- Church: Catholic Church
- Archdiocese: Archdiocese of Tamale
- Appointed: 12 February 2009
- Predecessor: Gregory Eebolawola Kpiebaya
- Previous post: Bishop of Damongo (1995-2009)

Orders
- Ordination: 16 December 1977
- Consecration: 28 May 1995 by Jozef Tomko

Personal details
- Born: 8 September 1948 (age 78) Nandom-Ko, Colony of the Gold Coast, British Empire

= Philip Naameh =

Philip Naameh (born 8 September 1948) is a Ghanaian prelate of the Catholic Church who has been archbishop of Tamale since 2009. He was bishop of Damongo from 1995 to 2009.

== Biography ==
Philip Naameh was born on 8 September 1948 in Nandom-Ko in the Upper West Region. He had his elementary education from 1957 to 1962. He then continued to St. Charles Minor Seminary and Government Secondary School in Tamale, where he had his Secondary School and Sixth Form Education respectively. In 1971, he entered St. Victor’s Major Seminary in Tamale for his Philosophical and Theological studies. He was matriculated into the University of Ghana, Legon, in 1973, where he later obtained a Diploma in Theology in 1976. From 1981 to 1986, he left for Germany for studies and obtained a PhD in Theology from the Westfälische Wilhelms Universität, Germany, he entered the school of Oriental and African Studies of the University of London in the UK for an MA in African History in 1992.

From 1986 to 1995, he was a lecturer at St. Victor's Major Seminary.
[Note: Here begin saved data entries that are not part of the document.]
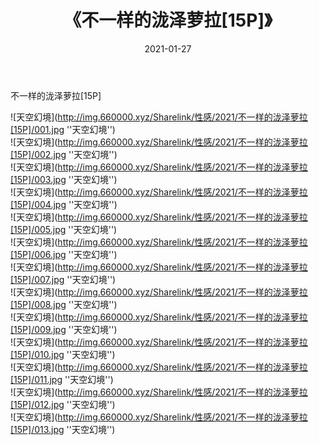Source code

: ﻿---
layout: post
title:  《不一样的泷泽萝拉[15P]》
date:   2021-01-27
img: http://img.660000.xyz/Sharelink/性感/2021/不一样的泷泽萝拉[15P]/000.jpg
categories: [美女, 性感, 泳衣]
---

不一样的泷泽萝拉[15P]



![天空幻境](http://img.660000.xyz/Sharelink/性感/2021/不一样的泷泽萝拉[15P]/001.jpg ''天空幻境'') <br>
![天空幻境](http://img.660000.xyz/Sharelink/性感/2021/不一样的泷泽萝拉[15P]/002.jpg ''天空幻境'') <br>
![天空幻境](http://img.660000.xyz/Sharelink/性感/2021/不一样的泷泽萝拉[15P]/003.jpg ''天空幻境'') <br>
![天空幻境](http://img.660000.xyz/Sharelink/性感/2021/不一样的泷泽萝拉[15P]/004.jpg ''天空幻境'') <br>
![天空幻境](http://img.660000.xyz/Sharelink/性感/2021/不一样的泷泽萝拉[15P]/005.jpg ''天空幻境'') <br>
![天空幻境](http://img.660000.xyz/Sharelink/性感/2021/不一样的泷泽萝拉[15P]/006.jpg ''天空幻境'') <br>
![天空幻境](http://img.660000.xyz/Sharelink/性感/2021/不一样的泷泽萝拉[15P]/007.jpg ''天空幻境'') <br>
![天空幻境](http://img.660000.xyz/Sharelink/性感/2021/不一样的泷泽萝拉[15P]/008.jpg ''天空幻境'') <br>
![天空幻境](http://img.660000.xyz/Sharelink/性感/2021/不一样的泷泽萝拉[15P]/009.jpg ''天空幻境'') <br>
![天空幻境](http://img.660000.xyz/Sharelink/性感/2021/不一样的泷泽萝拉[15P]/010.jpg ''天空幻境'') <br>
![天空幻境](http://img.660000.xyz/Sharelink/性感/2021/不一样的泷泽萝拉[15P]/011.jpg ''天空幻境'') <br>
![天空幻境](http://img.660000.xyz/Sharelink/性感/2021/不一样的泷泽萝拉[15P]/012.jpg ''天空幻境'') <br>
![天空幻境](http://img.660000.xyz/Sharelink/性感/2021/不一样的泷泽萝拉[15P]/013.jpg ''天空幻境'') <br>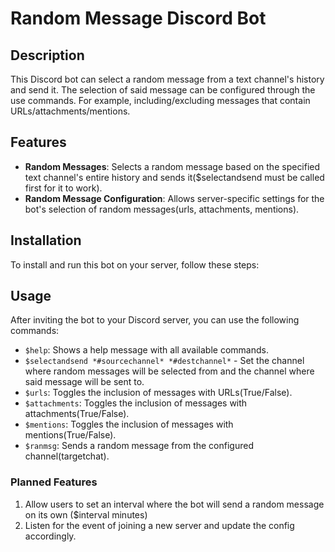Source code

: # Random Message Discord Bot

## Description
This Discord bot can select a random message from a text channel's history and send it. The selection of said message can be configured through the use commands. For example, including/excluding messages that contain 
URLs/attachments/mentions.

## Features
- **Random Messages**: Selects a random message based on the specified text channel's entire history and sends it($selectandsend must be called first for it to work).
- **Random Message Configuration**: Allows server-specific settings for the bot's selection of random messages(urls, attachments, mentions).

## Installation
To install and run this bot on your server, follow these steps:


## Usage
After inviting the bot to your Discord server, you can use the following commands:
- `$help`: Shows a help message with all available commands.
- `$selectandsend *#sourcechannel* *#destchannel*` - Set the channel where random messages will be selected from and the channel where said message will be sent to.
- `$urls`: Toggles the inclusion of messages with URLs(True/False).
- `$attachments`: Toggles the inclusion of messages with attachments(True/False).
- `$mentions`: Toggles the inclusion of messages with mentions(True/False).
- `$ranmsg`: Sends a random message from the configured channel(targetchat).


### Planned Features
1. Allow users to set an interval where the bot will send a random message on its own ($interval minutes)
2. Listen for the event of joining a new server and update the config accordingly.




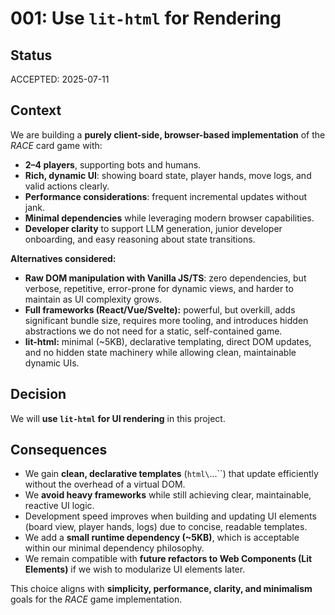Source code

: # 001: Use `lit-html` for Rendering

## Status

ACCEPTED: 2025-07-11

## Context

We are building a **purely client-side, browser-based implementation** of the *RACE* card game with:

- **2–4 players**, supporting bots and humans.
- **Rich, dynamic UI**: showing board state, player hands, move logs, and valid actions clearly.
- **Performance considerations**: frequent incremental updates without jank.
- **Minimal dependencies** while leveraging modern browser capabilities.
- **Developer clarity** to support LLM generation, junior developer onboarding, and easy reasoning about state transitions.

**Alternatives considered:**
- **Raw DOM manipulation with Vanilla JS/TS**: zero dependencies, but verbose, repetitive, error-prone for dynamic views, and harder to maintain as UI complexity grows.
- **Full frameworks (React/Vue/Svelte):** powerful, but overkill, adds significant bundle size, requires more tooling, and introduces hidden abstractions we do not need for a static, self-contained game.
- **lit-html:** minimal (~5KB), declarative templating, direct DOM updates, and no hidden state machinery while allowing clean, maintainable dynamic UIs.

## Decision

We will **use `lit-html` for UI rendering** in this project.

## Consequences

- We gain **clean, declarative templates** (`html\`...\``) that update efficiently without the overhead of a virtual DOM.
- We **avoid heavy frameworks** while still achieving clear, maintainable, reactive UI logic.
- Development speed improves when building and updating UI elements (board view, player hands, logs) due to concise, readable templates.
- We add a **small runtime dependency (~5KB)**, which is acceptable within our minimal dependency philosophy.
- We remain compatible with **future refactors to Web Components (Lit Elements)** if we wish to modularize UI elements later.

This choice aligns with **simplicity, performance, clarity, and minimalism** goals for the *RACE* game implementation.
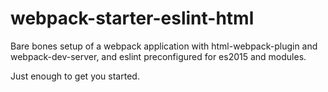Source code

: 
# webpack-starter-eslint-html

Bare bones setup of a webpack application with html-webpack-plugin
and webpack-dev-server, and eslint preconfigured for es2015 and modules.

Just enough to get you started.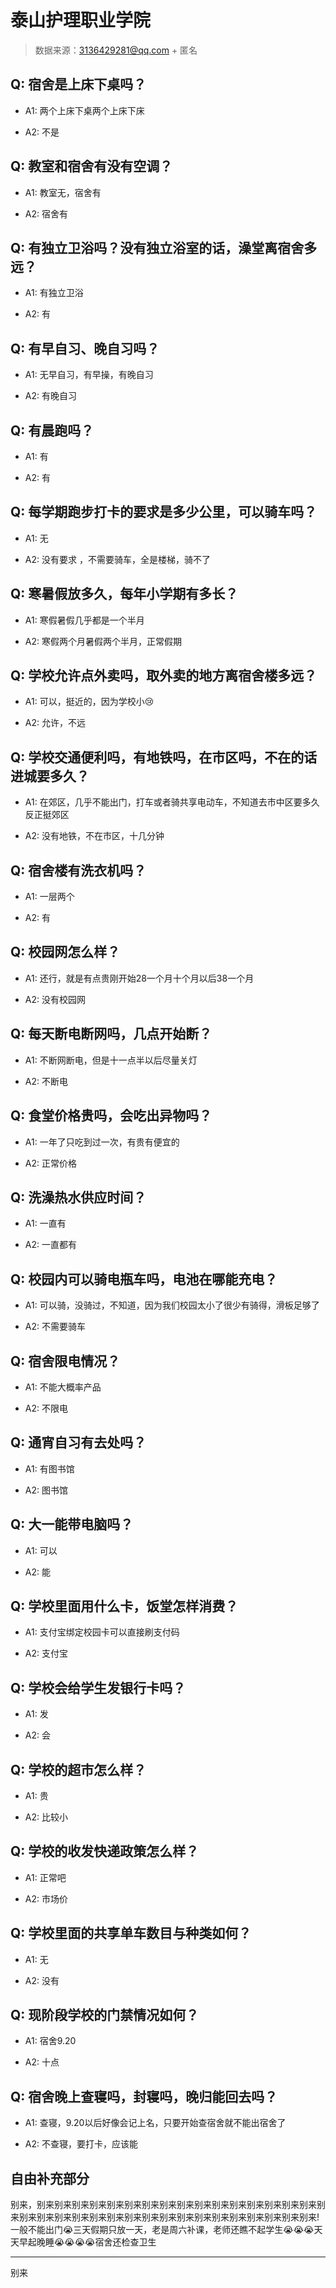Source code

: # 泰山护理职业学院

> 数据来源：3136429281@qq.com + 匿名

## Q: 宿舍是上床下桌吗？

- A1: 两个上床下桌两个上床下床

- A2: 不是

## Q: 教室和宿舍有没有空调？

- A1: 教室无，宿舍有

- A2: 宿舍有

## Q: 有独立卫浴吗？没有独立浴室的话，澡堂离宿舍多远？

- A1: 有独立卫浴

- A2: 有

## Q: 有早自习、晚自习吗？

- A1: 无早自习，有早操，有晚自习

- A2: 有晚自习

## Q: 有晨跑吗？

- A1: 有

- A2: 有

## Q: 每学期跑步打卡的要求是多少公里，可以骑车吗？

- A1: 无

- A2: 没有要求 ，不需要骑车，全是楼梯，骑不了

## Q: 寒暑假放多久，每年小学期有多长？

- A1: 寒假暑假几乎都是一个半月

- A2: 寒假两个月暑假两个半月，正常假期

## Q: 学校允许点外卖吗，取外卖的地方离宿舍楼多远？

- A1: 可以，挺近的，因为学校小😢

- A2: 允许，不远

## Q: 学校交通便利吗，有地铁吗，在市区吗，不在的话进城要多久？

- A1: 在郊区，几乎不能出门，打车或者骑共享电动车，不知道去市中区要多久反正挺郊区

- A2: 没有地铁，不在市区，十几分钟

## Q: 宿舍楼有洗衣机吗？

- A1: 一层两个

- A2: 有

## Q: 校园网怎么样？

- A1: 还行，就是有点贵刚开始28一个月十个月以后38一个月

- A2: 没有校园网

## Q: 每天断电断网吗，几点开始断？

- A1: 不断网断电，但是十一点半以后尽量关灯

- A2: 不断电

## Q: 食堂价格贵吗，会吃出异物吗？

- A1: 一年了只吃到过一次，有贵有便宜的

- A2: 正常价格

## Q: 洗澡热水供应时间？

- A1: 一直有

- A2: 一直都有

## Q: 校园内可以骑电瓶车吗，电池在哪能充电？

- A1: 可以骑，没骑过，不知道，因为我们校园太小了很少有骑得，滑板足够了

- A2: 不需要骑车

## Q: 宿舍限电情况？

- A1: 不能大概率产品

- A2: 不限电

## Q: 通宵自习有去处吗？

- A1: 有图书馆

- A2: 图书馆

## Q: 大一能带电脑吗？

- A1: 可以

- A2: 能

## Q: 学校里面用什么卡，饭堂怎样消费？

- A1: 支付宝绑定校园卡可以直接刷支付码

- A2: 支付宝

## Q: 学校会给学生发银行卡吗？

- A1: 发

- A2: 会

## Q: 学校的超市怎么样？

- A1: 贵

- A2: 比较小

## Q: 学校的收发快递政策怎么样？

- A1: 正常吧

- A2: 市场价

## Q: 学校里面的共享单车数目与种类如何？

- A1: 无

- A2: 没有

## Q: 现阶段学校的门禁情况如何？

- A1: 宿舍9.20

- A2: 十点

## Q: 宿舍晚上查寝吗，封寝吗，晚归能回去吗？

- A1: 查寝，9.20以后好像会记上名，只要开始查宿舍就不能出宿舍了

- A2: 不查寝，要打卡，应该能

## 自由补充部分

别来，别来别来别来别来别来别来别来别来别来别来别来别来别来别来别来别来别来别来别来别来别来别来别来别来别来别来别来别来别来别来别来别来别来别来!一般不能出门😭三天假期只放一天，老是周六补课，老师还瞧不起学生😭😭😭天天早起晚睡😭😭😭😭宿舍还检查卫生

***

别来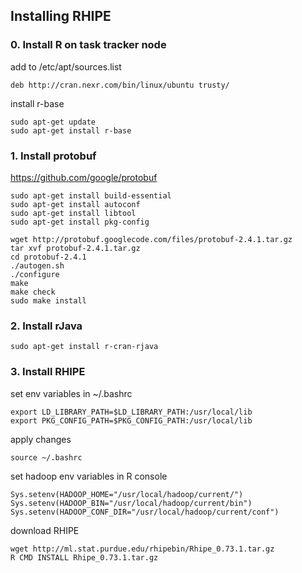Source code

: ## Installing RHIPE ##

### 0. Install R on task tracker node ###

add to /etc/apt/sources.list

	deb http://cran.nexr.com/bin/linux/ubuntu trusty/
	
install r-base

	sudo apt-get update
	sudo apt-get install r-base
	

### 1. Install protobuf ###

https://github.com/google/protobuf

	sudo apt-get install build-essential
	sudo apt-get install autoconf
	sudo apt-get install libtool
	sudo apt-get install pkg-config

	wget http://protobuf.googlecode.com/files/protobuf-2.4.1.tar.gz
	tar xvf protobuf-2.4.1.tar.gz
	cd protobuf-2.4.1
	./autogen.sh
	./configure
	make
	make check
	sudo make install


### 2. Install rJava ###

	sudo apt-get install r-cran-rjava
		
	
### 3. Install RHIPE ###

set env variables in ~/.bashrc

	export LD_LIBRARY_PATH=$LD_LIBRARY_PATH:/usr/local/lib
	export PKG_CONFIG_PATH=$PKG_CONFIG_PATH:/usr/local/lib
	
apply changes

	source ~/.bashrc
	
set hadoop env variables in R console

	Sys.setenv(HADOOP_HOME="/usr/local/hadoop/current/")
	Sys.setenv(HADOOP_BIN="/usr/local/hadoop/current/bin")
	Sys.setenv(HADOOP_CONF_DIR="/usr/local/hadoop/current/conf")
	
	
download RHIPE

	wget http://ml.stat.purdue.edu/rhipebin/Rhipe_0.73.1.tar.gz
	R CMD INSTALL Rhipe_0.73.1.tar.gz




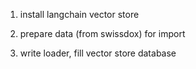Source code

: 

1. install langchain vector store
2. prepare data (from swissdox) for import

3. write loader, fill vector store database


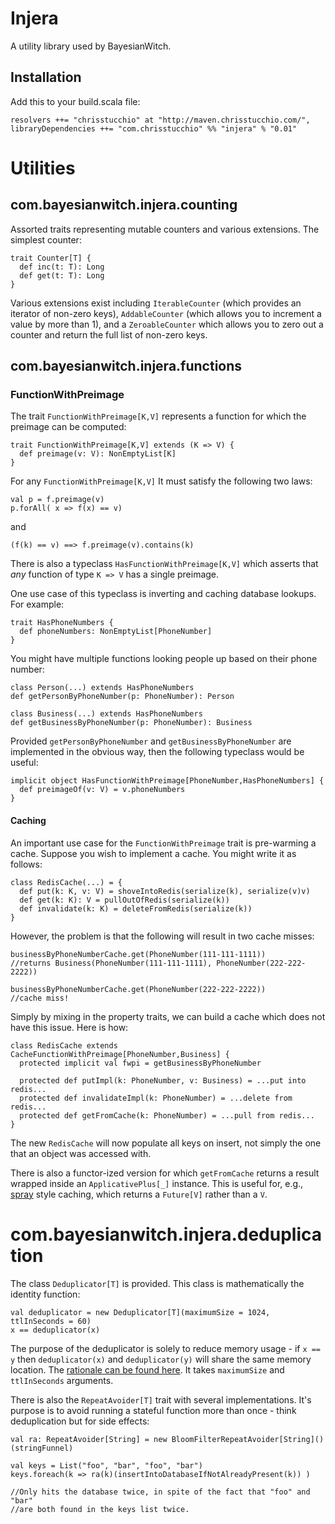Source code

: # Injera

A utility library used by BayesianWitch.

## Installation

Add this to your build.scala file:

    resolvers ++= "chrisstucchio" at "http://maven.chrisstucchio.com/",
    libraryDependencies ++= "com.chrisstucchio" %% "injera" % "0.01"

# Utilities

## com.bayesianwitch.injera.counting

Assorted traits representing mutable counters and various extensions. The simplest counter:

    trait Counter[T] {
      def inc(t: T): Long
      def get(t: T): Long
    }

Various extensions exist including `IterableCounter` (which provides an iterator of non-zero keys), `AddableCounter` (which allows you to increment a value by more than 1), and a `ZeroableCounter` which allows you to zero out a counter and return the full list of non-zero keys.

## com.bayesianwitch.injera.functions

### FunctionWithPreimage

The trait `FunctionWithPreimage[K,V]` represents a function for which the preimage can be computed:

    trait FunctionWithPreimage[K,V] extends (K => V) {
      def preimage(v: V): NonEmptyList[K]
    }

For any `FunctionWithPreimage[K,V]` It must satisfy the following two laws:

    val p = f.preimage(v)
    p.forAll( x => f(x) == v)

and

    (f(k) == v) ==> f.preimage(v).contains(k)

There is also a typeclass `HasFunctionWithPreimage[K,V]` which asserts that *any* function of type `K => V` has a single preimage.

One use case of this typeclass is inverting and caching database lookups. For example:

    trait HasPhoneNumbers {
      def phoneNumbers: NonEmptyList[PhoneNumber]
    }

You might have multiple functions looking people up based on their phone number:

    class Person(...) extends HasPhoneNumbers
    def getPersonByPhoneNumber(p: PhoneNumber): Person

    class Business(...) extends HasPhoneNumbers
    def getBusinessByPhoneNumber(p: PhoneNumber): Business

Provided `getPersonByPhoneNumber` and `getBusinessByPhoneNumber` are implemented in the obvious way, then the following typeclass would be useful:

    implicit object HasFunctionWithPreimage[PhoneNumber,HasPhoneNumbers] {
      def preimageOf(v: V) = v.phoneNumbers
    }

#### Caching

An important use case for the `FunctionWithPreimage` trait is pre-warming a cache. Suppose you wish to implement a cache. You might write it as follows:

    class RedisCache(...) = {
      def put(k: K, v: V) = shoveIntoRedis(serialize(k), serialize(v)v)
      def get(k: K): V = pullOutOfRedis(serialize(k))
      def invalidate(k: K) = deleteFromRedis(serialize(k))
    }

However, the problem is that the following will result in two cache misses:

    businessByPhoneNumberCache.get(PhoneNumber(111-111-1111))
    //returns Business(PhoneNumber(111-111-1111), PhoneNumber(222-222-2222))

    businessByPhoneNumberCache.get(PhoneNumber(222-222-2222))
    //cache miss!

Simply by mixing in the property traits, we can build a cache which does not have this issue. Here is how:

    class RedisCache extends CacheFunctionWithPreimage[PhoneNumber,Business] {
      protected implicit val fwpi = getBusinessByPhoneNumber

      protected def putImpl(k: PhoneNumber, v: Business) = ...put into redis...
      protected def invalidateImpl(k: PhoneNumber) = ...delete from redis...
      protected def getFromCache(k: PhoneNumber) = ...pull from redis...
    }

The new `RedisCache` will now populate all keys on insert, not simply the one that an object was accessed with.

There is also a functor-ized version for which `getFromCache` returns a result wrapped inside an `ApplicativePlus[_]` instance. This is useful for, e.g., [spray](http://spray.io) style caching, which returns a `Future[V]` rather than a `V`.

# com.bayesianwitch.injera.deduplication

The class `Deduplicator[T]` is provided. This class is mathematically the identity function:

    val deduplicator = new Deduplicator[T](maximumSize = 1024, ttlInSeconds = 60)
    x == deduplicator(x)

The purpose of the deduplicator is solely to reduce memory usage - if `x == y` then `deduplicator(x)` and `deduplicator(y)` will share the same memory location. The [rationale can be found here](http://www.chrisstucchio.com/blog/2013/deduplication.html). It takes `maximumSize` and `ttlInSeconds` arguments.

There is also the `RepeatAvoider[T]` trait with several implementations. It's purpose is to avoid running a stateful function more than once - think deduplication but for side effects:

    val ra: RepeatAvoider[String] = new BloomFilterRepeatAvoider[String]()(stringFunnel)

    val keys = List("foo", "bar", "foo", "bar")
    keys.foreach(k => ra(k)(insertIntoDatabaseIfNotAlreadyPresent(k)) )

    //Only hits the database twice, in spite of the fact that "foo" and "bar"
    //are both found in the keys list twice.
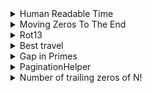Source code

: <details>
<summary>Human Readable Time</summary>

  + [solution](/5-kyu/Human%20Readable%20Time.py) | 
    [codewars link](https://www.codewars.com/kata/52685f7382004e774f0001f7)

> Write a function, which takes a non-negative integer (seconds) as input and 
> returns the time in a human-readable format (`HH:MM:SS`)
> * `HH` = hours, padded to 2 digits, range: 00 - 99 
> * `MM` = minutes, padded to 2 digits, range: 00 - 59 
> * `SS` = seconds, padded to 2 digits, range: 00 - 59 
> 
> The maximum time never exceeds 359999 (`99:59:59`)
> You can find some examples in the test fixtures.

</details>

<details>
<summary>Moving Zeros To The End</summary>

  + [solution](/5-kyu/Moving%20Zeros%20To%20The%20End.py) | 
    [codewars link](https://www.codewars.com/kata/52597aa56021e91c93000cb0)

> Write an algorithm that takes an array and moves all of the zeros to the end, 
> preserving the order of the other elements. 
> `move_zeros([False,1,0,1,2,0,1,3,"a"]) # returns[False,1,1,2,1,3,"a",0,0]`
</details>

<details>
<summary>Rot13</summary>

  + [solution](/5-kyu/Rot13.py) | 
    [codewars link](https://www.codewars.com/kata/530e15517bc88ac656000716)

> ROT13 is a simple letter substitution cipher that replaces a letter with the 
> letter 13 letters after it in the alphabet. ROT13 is an example of the Caesar cipher.   
> Create a function that takes a string and returns the string ciphered with 
> Rot13. If there are numbers or special characters included in the string, they 
> should be returned as they are. Only letters from the latin/english alphabet 
> should be shifted, like in the original Rot13 "implementation".   
> Please note that using encode is considered cheating.

</details>

<details>
<summary>Best travel</summary>

  + [solution](/5-kyu/Best%20travel.py) | 
    [codewars link](https://www.codewars.com/kata/55e7280b40e1c4a06d0000aa)
    
> John and Mary want to travel between a few towns A, B, C ... Mary has on a sheet 
> of paper a list of distances between these towns. `ls = [50, 55, 57, 58, 60]`. John is 
> tired of driving and he says to Mary that he doesn't want to drive more than `t = 174 `
> miles and he will visit only 3 towns. Which distances, hence which towns, they will 
> choose so that the sum of the distances is the biggest possible to please Mary and John?   
> 
> Example:  
> With list `ls` and 3 towns to visit they can make a choice between:   
> `[50,55,57],[50,55,58],[50,55,60],[50,57,58],[50,57,60],[50,58,60],[55,57,58],[55,57,60],[55,58,60],[57,58,60].`     
> The sums of distances are then: `162, 163, 165, 165, 167, 168, 170, 172, 173, 175`.   
> The biggest possible sum taking a limit of `174` into account is then `173` and 
> the distances of the `3` corresponding towns is `[55, 58, 60]`.   
> The function `chooseBestSum` (or `choose_best_sum `or ... depending on the language) 
> will take as parameters `t` (maximum sum of distances, integer >= 0), `k` (number of 
> towns to visit, k >= 1) and `ls` (list of distances, all distances are positive or 
> null integers and this list has at least one element). The function returns the 
> "best" sum ie the biggest possible sum of `k` distances less than or equal to the 
> given limit `t`, if that sum exists, or otherwise nil, null, None, Nothing, depending 
> on the language.
> 
> Examples:  
> `ts = [50, 55, 56, 57, 58] choose_best_sum(163, 3, ts) -> 163`  
> `xs = [50] choose_best_sum(163, 3, xs) -> null`  
> `ys = [91, 74, 73, 85, 73, 81, 87] choose_best_sum(230, 3, ys) -> 228  `   
> 
> Note:  
> don't modify the input list ls  

</details>

<details>
<summary>Gap in Primes</summary>

  + [solution](/5-kyu/Gap%20in%20Primes.py) | 
    [codewars link](https://www.codewars.com/kata/55e7280b40e1c4a06d0000aa)
    
> The prime numbers are not regularly spaced. For example from `2` to `3` the gap is `1`. 
> From `3` to `5` the gap is `2`. From `7` to `11` it is `4`. Between `2` and `50 `we have the 
> following pairs of 2-gaps primes: `3-5`, `5-7`, `11-13`, `17-19`, `29-31`, `41-43`  
> A prime gap of length n is a run of n-1 consecutive composite numbers between two successive primes [link](http://mathworld.wolfram.com/PrimeGaps.html).  
> We will write a function gap with parameters:  
> `g` (integer >= 2) which indicates the gap we are looking for  
> `m` (integer > 2) which gives the start of the search (m inclusive)  
> `n` (integer >= m) which gives the end of the search (n inclusive)  
> `n` won't go beyond 1100000.  
> In the example above `gap(2, 3, 50)` will return `[3, 5]` which is the first 
> pair between 3 and 50 with a 2-gap.  
> So this function should return the first pair of two prime numbers spaced with 
> a gap of `g` between the limits `m`, `n` if these numbers exist otherwise None.  
> 
> Examples:  
> `gap(2, 5, 7) --> [5, 7]`  
> `gap(2, 5, 5) --> None`  
> `gap(4, 130, 200) --> [163, 167]`

</details>

<details>
<summary>PaginationHelper</summary>

  + [solution](/5-kyu/PaginationHelper.py) | 
    [codewars link](https://www.codewars.com/kata/515bb423de843ea99400000a)
    
> For this exercise you will be strengthening your page-fu mastery. You will 
> complete the PaginationHelper class, which is a utility class helpful for 
> querying paging information related to an array.  
> The class is designed to take in an array of values and an integer indicating 
> how many items will be allowed per each page. The types of values contained within 
> the collection/array are not relevant.  
> The following are some examples of how this class is used:  
> `helper = PaginationHelper(['a','b','c','d','e','f'], 4)`  
> `helper.page_count() # should == 2`  
> `helper.item_count() # should == 6`  
> `helper.page_item_count(0)  # should == 4`  
> `helper.page_item_count(1) # last page - should == 2`  
> `helper.page_item_count(2) # should == -1 since the page is invalid`  
> `# page_index takes an item index and returns the page that it belongs on`  
> `helper.page_index(5) # should == 1 (zero based index)`  
> `helper.page_index(2) # should == 0`  
> `helper.page_index(20) # should == -1`  
> `helper.page_index(-10) # should == -1 because negative indexes are invalid`  

</details>

<details>
<summary>Number of trailing zeros of N!</summary>

  + [solution](/5-kyu/Number%20of%20trailing%20zeros%20of%20N!.py) | 
    [codewars link](https://www.codewars.com/kata/52f787eb172a8b4ae1000a34)
    
> Write a program that will calculate the number of trailing zeros in a factorial of a given number.  
> `N! = 1 * 2 * 3 * ... * N  `
> Be careful 1000! has 2568 digits...  
> For more info, see: http://mathworld.wolfram.com/Factorial.html
> 
> Examples  
> `zeros(6) = 1   # 6! = 1 * 2 * 3 * 4 * 5 * 6 = 720 --> 1 trailing zero  `
> `zeros(12) = 2   # 12! = 479001600 --> 2 trailing zeros`

</details>
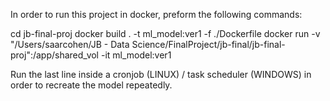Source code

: In order to run this project in docker, preform the following commands:

cd jb-final-proj
docker build . -t ml_model:ver1 -f ./Dockerfile
docker run -v "/Users/saarcohen/JB - Data Science/FinalProject/jb-final/jb-final-proj":/app/shared_vol -it ml_model:ver1

Run the last line inside a cronjob (LINUX) / task scheduler (WINDOWS) in order to recreate the model repeatedly.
In December 1977, he was ordained a priest for the Archdiocese of Tamale. In the same year, after his ordination, he did his Pastoral ministry in the Archdiocese of Tamale at the Cathedral. He was in charge of the Laity council, was the Local Manager for Catholic Schools, and the Diocesan Vocations Director.

He was appointed bishop of the newly created Diocese of Damongo by John Paul II on 3 February 1995 and received his episcopal consecration on 28 May 1995.

On 12 February 2009, Naameh was appointed the Metropolitan Archbishop of Tamale by Pope Benedict XVI. He was installed there on 25 April 2009. He is the president of the Ghana Catholic Bishop's Conference (GCBC)

Naameh has taken up the issue of sexual abuse in the Church and made it his pastoral priority.